The Olio watch includes several pieces of software licensed under the GNU General Public License, such as the Linux kernel and U-Boot, but Olio Devices never released the source code to any of this software, thus violating the General Public License.

== Sales ==
Olio Devices sold the Olio in "batches" of 1,000 each. Five batches were completely sold out, for a total of 5,000 watches sold. The Olio was sold in four "collections" (colors): a black collection, a steel (silver) collection, a gold collection, and a rose gold collection.

== Production ==
The Olio watch was manufactured on contract by Flex Ltd., the company that would later acquire Olio Devices. Some of the watch's components were manufactured in China; this can be seen on the charger sold to consumers, which is engraved with "Made In China". Furthermore, prototype Olios had "ASSEMBLED IN CHINA" printed on the back casing. The Olio's motherboard, meanwhile, appears to have been manufactured in the United States, as it has "MADE IN USA" printed on it.

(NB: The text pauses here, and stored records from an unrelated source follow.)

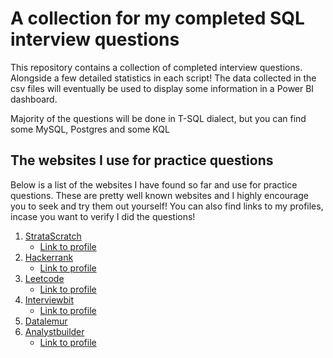 # A collection for my completed SQL interview questions

This repository contains a collection of completed interview questions. Alongside a few detailed statistics in each script!
The data collected in the csv files will eventually be used to display some information in a Power BI dashboard.

Majority of the questions will be done in T-SQL dialect, but you can find some MySQL, Postgres and some KQL

## The websites I use for practice questions

Below is a list of the websites I have found so far and use for practice questions. These are pretty well known websites and I highly encourage you to seek and try them out yourself!
You can also find links to my profiles, incase you want to verify I did the questions!

1. [StrataScratch](https://www.stratascratch.com)
    - [Link to profile](https://platform.stratascratch.com/user/Jespervb)
2. [Hackerrank](https://www.hackerrank.com)
    - [Link to profile](https://www.hackerrank.com/profile/jeppakanopolo)
3. [Leetcode](https://leetcode.com/problemset/database)
    - [Link to profile](https://leetcode.com/u/jespervb7/)
4. [Interviewbit](https://www.interviewbit.com/problems)
    - [Link to profile](https://www.interviewbit.com/profile/jespervb7/)
5. [Datalemur](https://datalemur.com/questions)
6. [Analystbuilder](https://www.analystbuilder.com)
    - [Link to profile](https://www.analystbuilder.com/u/Jespervbb)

== Planned future generations ==
Olio Devices had planned to sell an Olio Model Two by 2016, but ultimately did not do so. According to Jacobs, the Model Two would have focused on variation, rather than being an enhancement to or exploiting planned obsolescence of the Model One. Furthermore, the Model One was designed to be modular, so that individual components could be upgraded without replacing the whole device. Olio Devices never utilized this, either.